## [Task description]
Give back every line of the material below that has the string "seventh".
---------- Data excerpts
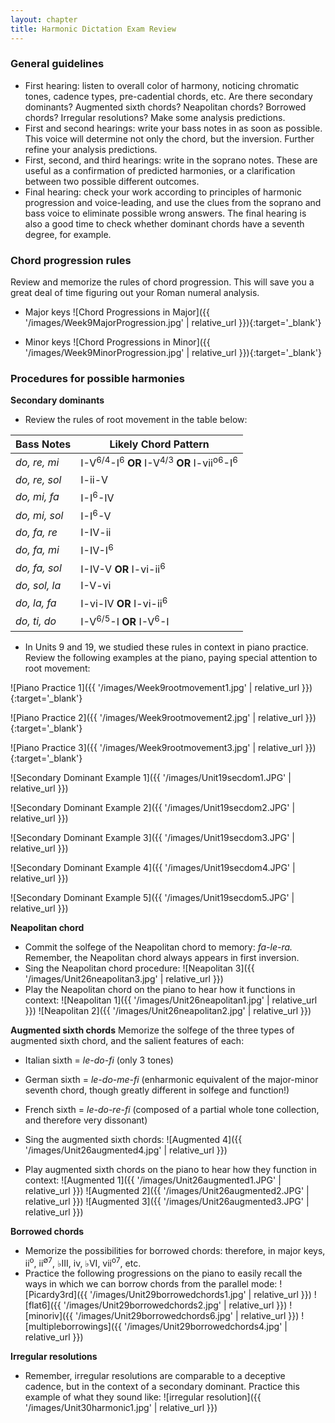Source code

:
 ```yaml
---
layout: chapter
title: Harmonic Dictation Exam Review
---
```


### General guidelines

- First hearing: listen to overall color of harmony, noticing chromatic tones, cadence types, pre-cadential chords, etc. Are there secondary dominants? Augmented sixth chords? Neapolitan chords? Borrowed chords? Irregular resolutions? Make some analysis predictions.
- First and second hearings: write your bass notes in as soon as possible. This voice will determine not only the chord, but the inversion. Further refine your analysis predictions.
- First, second, and third hearings: write in the soprano notes. These are useful as a confirmation of predicted harmonies, or a clarification between two possible different outcomes.
- Final hearing: check your work according to principles of harmonic progression and voice-leading, and use the clues from the soprano and bass voice to eliminate possible wrong answers. The final hearing is also a good time to check whether dominant chords have a seventh degree, for example.

### Chord progression rules

Review and memorize the rules of chord progression. This will save you a great deal of time figuring out your Roman numeral analysis.

- Major keys
![Chord Progressions in Major]({{ '/images/Week9MajorProgression.jpg' | relative_url }}){:target='_blank'}

- Minor keys
![Chord Progressions in Minor]({{ '/images/Week9MinorProgression.jpg' | relative_url }}){:target='_blank'}

### Procedures for possible harmonies

**Secondary dominants**

- Review the rules of root movement in the table below:

Bass Notes | Likely Chord Pattern 
--- | ---
*do, re, mi* | I-V<sup>6/4</sup>-I<sup>6</sup> **OR** I-V<sup>4/3</sup> **OR** I-vii<sup>o6</sup>-I<sup>6</sup> 
*do, re, sol* | I-ii-V 
*do, mi, fa* | I-I<sup>6</sup>-IV 
*do, mi, sol* |  I-I<sup>6</sup>-V
*do, fa, re* |  I-IV-ii
*do, fa, mi* |  I-IV-I<sup>6</sup>
*do, fa, sol* |  I-IV-V **OR** I-vi-ii<sup>6</sup>
*do, sol, la* |  I-V-vi
*do, la, fa* |  I-vi-IV **OR** I-vi-ii<sup>6</sup>
*do, ti, do* |  I-V<sup>6/5</sup>-I **OR** I-V<sup>6</sup>-I

- In Units 9 and 19, we studied these rules in context in piano practice. Review the following examples at the piano, paying special attention to root movement:

![Piano Practice 1]({{ '/images/Week9rootmovement1.jpg' | relative_url }}){:target='_blank'}

![Piano Practice 2]({{ '/images/Week9rootmovement2.jpg' | relative_url }}){:target='_blank'}

![Piano Practice 3]({{ '/images/Week9rootmovement3.jpg' | relative_url }}){:target='_blank'}

![Secondary Dominant Example 1]({{ '/images/Unit19secdom1.JPG' | relative_url }})

![Secondary Dominant Example 2]({{ '/images/Unit19secdom2.JPG' | relative_url }})

![Secondary Dominant Example 3]({{ '/images/Unit19secdom3.JPG' | relative_url }})

![Secondary Dominant Example 4]({{ '/images/Unit19secdom4.JPG' | relative_url }})

![Secondary Dominant Example 5]({{ '/images/Unit19secdom5.JPG' | relative_url }})


**Neapolitan chord**
- Commit the solfege of the Neapolitan chord to memory: *fa-le-ra.* Remember, the Neapolitan chord always appears in first inversion.
- Sing the Neapolitan chord procedure:
![Neapolitan 3]({{ '/images/Unit26neapolitan3.jpg' | relative_url }})
- Play the Neapolitan chord on the piano to hear how it functions in context:
![Neapolitan 1]({{ '/images/Unit26neapolitan1.jpg' | relative_url }})
![Neapolitan 2]({{ '/images/Unit26neapolitan2.jpg' | relative_url }})

**Augmented sixth chords**
Memorize the solfege of the three types of augmented sixth chord, and the salient features of each:
- Italian sixth = *le-do-fi* (only 3 tones)
- German sixth = *le-do-me-fi* (enharmonic equivalent of the major-minor seventh chord, though greatly different in solfege and function!)
- French sixth = *le-do-re-fi* (composed of a partial whole tone collection, and therefore very dissonant)

- Sing the augmented sixth chords:
![Augmented 4]({{ '/images/Unit26augmented4.jpg' | relative_url }})
- Play augmented sixth chords on the piano to hear how they function in context:
![Augmented 1]({{ '/images/Unit26augmented1.JPG' | relative_url }})
![Augmented 2]({{ '/images/Unit26augmented2.JPG' | relative_url }})
![Augmented 3]({{ '/images/Unit26augmented3.JPG' | relative_url }})

**Borrowed chords**
- Memorize the possibilities for borrowed chords: therefore, in major keys, ii<sup>o</sup>, ii<sup>∅7</sup>, ♭III, iv, ♭VI, vii<sup>o7</sup>, etc.
- Practice the following progressions on the piano to easily recall the ways in which we can borrow chords from the parallel mode:
![Picardy3rd]({{ '/images/Unit29borrowedchords1.jpg' | relative_url }})
![flat6]({{ '/images/Unit29borrowedchords2.jpg' | relative_url }})
![minoriv]({{ '/images/Unit29borrowedchords6.jpg' | relative_url }})
![multipleborrowings]({{ '/images/Unit29borrowedchords4.jpg' | relative_url }})

**Irregular resolutions**
- Remember, irregular resolutions are comparable to a deceptive cadence, but in the context of a secondary dominant. Practice this example of what they sound like:
![irregular resolution]({{ '/images/Unit30harmonic1.jpg' | relative_url }})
--------------------
## [Final answer]
- Final hearing: check your work according to principles of harmonic progression and voice-leading, and use the clues from the soprano and bass voice to eliminate possible wrong answers. The final hearing is also a good time to check whether dominant chords have a seventh degree, for example.
- German sixth = *le-do-me-fi* (enharmonic equivalent of the major-minor seventh chord, though greatly different in solfege and function!)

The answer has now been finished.